Source records

§ §

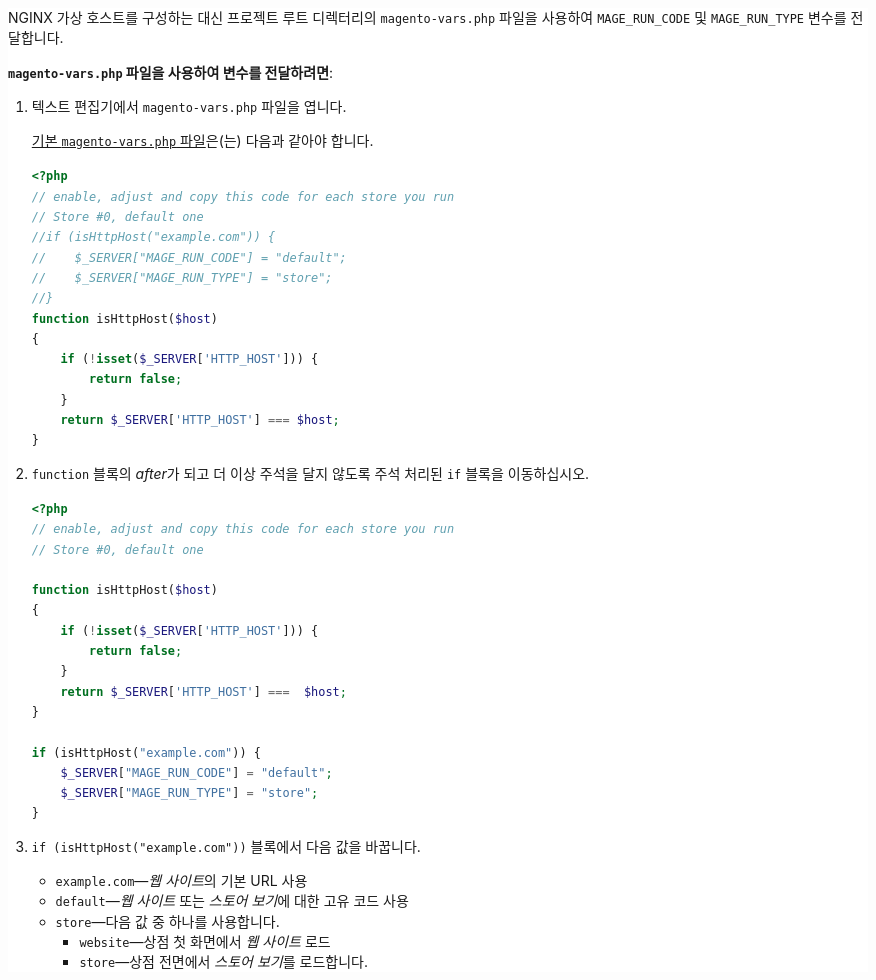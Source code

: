 NGINX 가상 호스트를 구성하는 대신 프로젝트 루트 디렉터리의 `magento-vars.php` 파일을 사용하여 `MAGE_RUN_CODE` 및 `MAGE_RUN_TYPE` 변수를 전달합니다.

**`magento-vars.php` 파일을 사용하여 변수를 전달하려면**:

1. 텍스트 편집기에서 `magento-vars.php` 파일을 엽니다.

   [기본 `magento-vars.php` 파일](https://github.com/magento/magento-cloud/blob/master/magento-vars.php)은(는) 다음과 같아야 합니다.

   ```php
   <?php
   // enable, adjust and copy this code for each store you run
   // Store #0, default one
   //if (isHttpHost("example.com")) {
   //    $_SERVER["MAGE_RUN_CODE"] = "default";
   //    $_SERVER["MAGE_RUN_TYPE"] = "store";
   //}
   function isHttpHost($host)
   {
       if (!isset($_SERVER['HTTP_HOST'])) {
           return false;
       }
       return $_SERVER['HTTP_HOST'] === $host;
   }
   ```

1. `function` 블록의 _after_&#x200B;가 되고 더 이상 주석을 달지 않도록 주석 처리된 `if` 블록을 이동하십시오.

   ```php
   <?php
   // enable, adjust and copy this code for each store you run
   // Store #0, default one
   
   function isHttpHost($host)
   {
       if (!isset($_SERVER['HTTP_HOST'])) {
           return false;
       }
       return $_SERVER['HTTP_HOST'] ===  $host;
   }
   
   if (isHttpHost("example.com")) {
       $_SERVER["MAGE_RUN_CODE"] = "default";
       $_SERVER["MAGE_RUN_TYPE"] = "store";
   }
   ```

1. `if (isHttpHost("example.com"))` 블록에서 다음 값을 바꿉니다.
   - `example.com`—_웹 사이트_&#x200B;의 기본 URL 사용
   - `default`—_웹 사이트_ 또는 _스토어 보기_&#x200B;에 대한 고유 코드 사용
   - `store`—다음 값 중 하나를 사용합니다.
      - `website`—상점 첫 화면에서 _웹 사이트_ 로드
      - `store`—상점 전면에서 _스토어 보기_&#x200B;를 로드합니다.


[config-multiweb]: https://experienceleague.adobe.com/docs/commerce-operations/configuration-guide/multi-sites/ms-overview.html?lang=ko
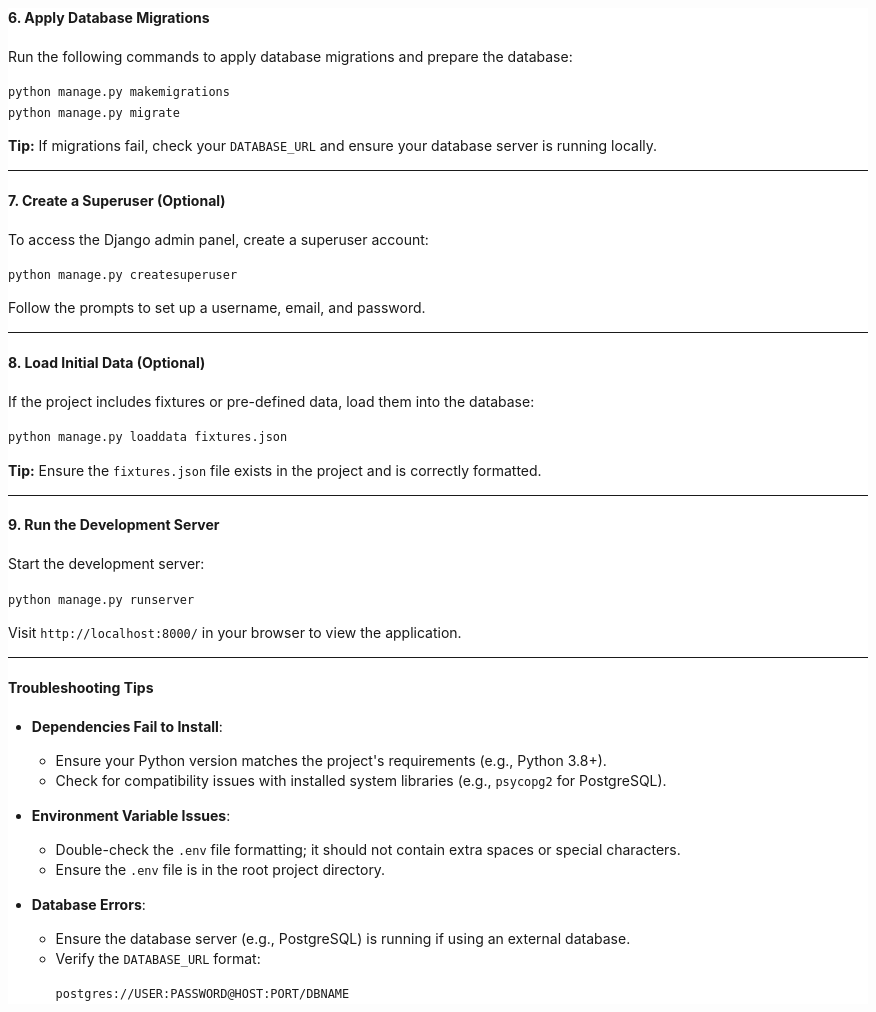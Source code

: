 
#### **6. Apply Database Migrations**
Run the following commands to apply database migrations and prepare the database:
```bash
python manage.py makemigrations
python manage.py migrate
```

**Tip:** If migrations fail, check your `DATABASE_URL` and ensure your database server is running locally.

---

#### **7. Create a Superuser (Optional)**
To access the Django admin panel, create a superuser account:
```bash
python manage.py createsuperuser
```
Follow the prompts to set up a username, email, and password.

---

#### **8. Load Initial Data (Optional)**
If the project includes fixtures or pre-defined data, load them into the database:
```bash
python manage.py loaddata fixtures.json
```

**Tip:** Ensure the `fixtures.json` file exists in the project and is correctly formatted.

---

#### **9. Run the Development Server**
Start the development server:
```bash
python manage.py runserver
```

Visit `http://localhost:8000/` in your browser to view the application.

---

#### **Troubleshooting Tips**

- **Dependencies Fail to Install**:
  - Ensure your Python version matches the project's requirements (e.g., Python 3.8+).
  - Check for compatibility issues with installed system libraries (e.g., `psycopg2` for PostgreSQL).

- **Environment Variable Issues**:
  - Double-check the `.env` file formatting; it should not contain extra spaces or special characters.
  - Ensure the `.env` file is in the root project directory.

- **Database Errors**:
  - Ensure the database server (e.g., PostgreSQL) is running if using an external database.
  - Verify the `DATABASE_URL` format:
    ```plaintext
    postgres://USER:PASSWORD@HOST:PORT/DBNAME
    ```
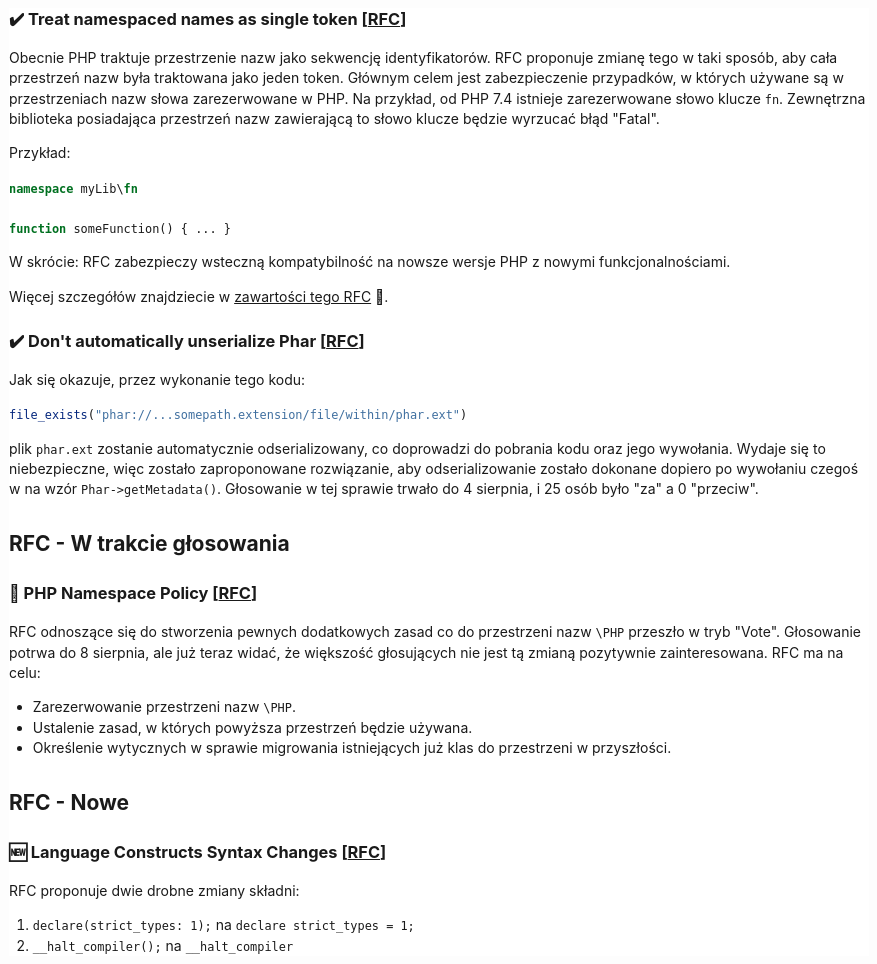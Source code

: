 ### ✔️ Treat namespaced names as single token [[RFC](https://wiki.php.net/rfc/namespaced_names_as_token)]
Obecnie PHP traktuje przestrzenie nazw jako sekwencję identyfikatorów. RFC proponuje zmianę tego w taki sposób, aby cała przestrzeń nazw była traktowana jako jeden token. Głównym celem jest zabezpieczenie przypadków, w których używane są w przestrzeniach nazw słowa zarezerwowane w PHP. Na przykład, od PHP 7.4 istnieje zarezerwowane słowo klucze `fn`. Zewnętrzna biblioteka posiadająca przestrzeń nazw zawierającą to słowo klucze będzie wyrzucać błąd "Fatal".

Przykład:
```php
namespace myLib\fn

function someFunction() { ... }
```

W skrócie: RFC zabezpieczy wsteczną kompatybilność na nowsze wersje PHP z nowymi funkcjonalnościami.

Więcej szczegółów znajdziecie w [zawartości tego RFC](https://wiki.php.net/rfc/shorter_attribute_syntax) 🙂.

### ✔️ Don't automatically unserialize Phar [[RFC](https://wiki.php.net/rfc/phar_stop_autoloading_metadata)]
Jak się okazuje, przez wykonanie tego kodu:
```php
file_exists("phar://...somepath.extension/file/within/phar.ext")
```
plik `phar.ext` zostanie automatycznie odserializowany, co doprowadzi do pobrania kodu oraz jego wywołania. Wydaje się to niebezpieczne, więc zostało zaproponowane rozwiązanie, aby odserializowanie zostało dokonane dopiero po wywołaniu czegoś w na wzór `Phar->getMetadata()`. Głosowanie w tej sprawie trwało do 4 sierpnia, i 25 osób było "za" a 0 "przeciw".


## RFC - W trakcie głosowania

### 🚧 PHP Namespace Policy [[RFC](https://wiki.php.net/rfc/php_namespace_policy)]
RFC odnoszące się do stworzenia pewnych dodatkowych zasad co do przestrzeni nazw `\PHP` przeszło w tryb "Vote". Głosowanie potrwa do 8 sierpnia, ale już teraz widać, że większość głosujących nie jest tą zmianą pozytywnie zainteresowana. RFC ma na celu:
- Zarezerwowanie przestrzeni nazw `\PHP`.
- Ustalenie zasad, w których powyższa przestrzeń będzie używana.
- Określenie wytycznych w sprawie migrowania istniejących już klas do przestrzeni w przyszłości.

## RFC - Nowe

### 🆕 Language Constructs Syntax Changes [[RFC](https://wiki.php.net/rfc/language-constructs-syntax-changes)]
RFC proponuje dwie drobne zmiany składni:
1. `declare(strict_types: 1);` na `declare strict_types = 1;`
2. `__halt_compiler();`  na `__halt_compiler`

§ §

Once the pictures are set aside, give the rest of the material again unchanged.

Task answer
Source code

: NGINX 가상 호스트를 구성하는 대신 프로젝트 루트 디렉터리의 `magento-vars.php` 파일을 사용하여 `MAGE_RUN_CODE` 및 `MAGE_RUN_TYPE` 변수를 전달합니다.

**`magento-vars.php` 파일을 사용하여 변수를 전달하려면**:

1. 텍스트 편집기에서 `magento-vars.php` 파일을 엽니다.

   [기본 `magento-vars.php` 파일](https://github.com/magento/magento-cloud/blob/master/magento-vars.php)은(는) 다음과 같아야 합니다.

   ```php
   <?php
   // enable, adjust and copy this code for each store you run
   // Store #0, default one
   //if (isHttpHost("example.com")) {
   //    $_SERVER["MAGE_RUN_CODE"] = "default";
   //    $_SERVER["MAGE_RUN_TYPE"] = "store";
   //}
   function isHttpHost($host)
   {
       if (!isset($_SERVER['HTTP_HOST'])) {
           return false;
       }
       return $_SERVER['HTTP_HOST'] === $host;
   }
   ```

1. `function` 블록의 _after_&#x200B;가 되고 더 이상 주석을 달지 않도록 주석 처리된 `if` 블록을 이동하십시오.

   ```php
   <?php
   // enable, adjust and copy this code for each store you run
   // Store #0, default one
   
   function isHttpHost($host)
   {
       if (!isset($_SERVER['HTTP_HOST'])) {
           return false;
       }
       return $_SERVER['HTTP_HOST'] ===  $host;
   }
   
   if (isHttpHost("example.com")) {
       $_SERVER["MAGE_RUN_CODE"] = "default";
       $_SERVER["MAGE_RUN_TYPE"] = "store";
   }
   ```

1. `if (isHttpHost("example.com"))` 블록에서 다음 값을 바꿉니다.
   - `example.com`—_웹 사이트_&#x200B;의 기본 URL 사용
   - `default`—_웹 사이트_ 또는 _스토어 보기_&#x200B;에 대한 고유 코드 사용
   - `store`—다음 값 중 하나를 사용합니다.
      - `website`—상점 첫 화면에서 _웹 사이트_ 로드
      - `store`—상점 전면에서 _스토어 보기_&#x200B;를 로드합니다.


[config-multiweb]: https://experienceleague.adobe.com/docs/commerce-operations/configuration-guide/multi-sites/ms-overview.html?lang=ko
Source code

: 
#### **6. Apply Database Migrations**
Run the following commands to apply database migrations and prepare the database:
```bash
python manage.py makemigrations
python manage.py migrate
```

**Tip:** If migrations fail, check your `DATABASE_URL` and ensure your database server is running locally.

---

#### **7. Create a Superuser (Optional)**
To access the Django admin panel, create a superuser account:
```bash
python manage.py createsuperuser
```
Follow the prompts to set up a username, email, and password.

---

#### **8. Load Initial Data (Optional)**
If the project includes fixtures or pre-defined data, load them into the database:
```bash
python manage.py loaddata fixtures.json
```

**Tip:** Ensure the `fixtures.json` file exists in the project and is correctly formatted.

---

#### **9. Run the Development Server**
Start the development server:
```bash
python manage.py runserver
```

Visit `http://localhost:8000/` in your browser to view the application.

---

#### **Troubleshooting Tips**

- **Dependencies Fail to Install**:
  - Ensure your Python version matches the project's requirements (e.g., Python 3.8+).
  - Check for compatibility issues with installed system libraries (e.g., `psycopg2` for PostgreSQL).

- **Environment Variable Issues**:
  - Double-check the `.env` file formatting; it should not contain extra spaces or special characters.
  - Ensure the `.env` file is in the root project directory.

- **Database Errors**:
  - Ensure the database server (e.g., PostgreSQL) is running if using an external database.
  - Verify the `DATABASE_URL` format:
    ```plaintext
    postgres://USER:PASSWORD@HOST:PORT/DBNAME
    ```
Source code

: ### ✔️ Treat namespaced names as single token [[RFC](https://wiki.php.net/rfc/namespaced_names_as_token)]
Obecnie PHP traktuje przestrzenie nazw jako sekwencję identyfikatorów. RFC proponuje zmianę tego w taki sposób, aby cała przestrzeń nazw była traktowana jako jeden token. Głównym celem jest zabezpieczenie przypadków, w których używane są w przestrzeniach nazw słowa zarezerwowane w PHP. Na przykład, od PHP 7.4 istnieje zarezerwowane słowo klucze `fn`. Zewnętrzna biblioteka posiadająca przestrzeń nazw zawierającą to słowo klucze będzie wyrzucać błąd "Fatal".

Przykład:
```php
namespace myLib\fn

function someFunction() { ... }
```

W skrócie: RFC zabezpieczy wsteczną kompatybilność na nowsze wersje PHP z nowymi funkcjonalnościami.

Więcej szczegółów znajdziecie w [zawartości tego RFC](https://wiki.php.net/rfc/shorter_attribute_syntax) 🙂.

### ✔️ Don't automatically unserialize Phar [[RFC](https://wiki.php.net/rfc/phar_stop_autoloading_metadata)]
Jak się okazuje, przez wykonanie tego kodu:
```php
file_exists("phar://...somepath.extension/file/within/phar.ext")
```
plik `phar.ext` zostanie automatycznie odserializowany, co doprowadzi do pobrania kodu oraz jego wywołania. Wydaje się to niebezpieczne, więc zostało zaproponowane rozwiązanie, aby odserializowanie zostało dokonane dopiero po wywołaniu czegoś w na wzór `Phar->getMetadata()`. Głosowanie w tej sprawie trwało do 4 sierpnia, i 25 osób było "za" a 0 "przeciw".


## RFC - W trakcie głosowania

### 🚧 PHP Namespace Policy [[RFC](https://wiki.php.net/rfc/php_namespace_policy)]
RFC odnoszące się do stworzenia pewnych dodatkowych zasad co do przestrzeni nazw `\PHP` przeszło w tryb "Vote". Głosowanie potrwa do 8 sierpnia, ale już teraz widać, że większość głosujących nie jest tą zmianą pozytywnie zainteresowana. RFC ma na celu:
- Zarezerwowanie przestrzeni nazw `\PHP`.
- Ustalenie zasad, w których powyższa przestrzeń będzie używana.
- Określenie wytycznych w sprawie migrowania istniejących już klas do przestrzeni w przyszłości.

## RFC - Nowe

### 🆕 Language Constructs Syntax Changes [[RFC](https://wiki.php.net/rfc/language-constructs-syntax-changes)]
RFC proponuje dwie drobne zmiany składni:
1. `declare(strict_types: 1);` na `declare strict_types = 1;`
2. `__halt_compiler();`  na `__halt_compiler`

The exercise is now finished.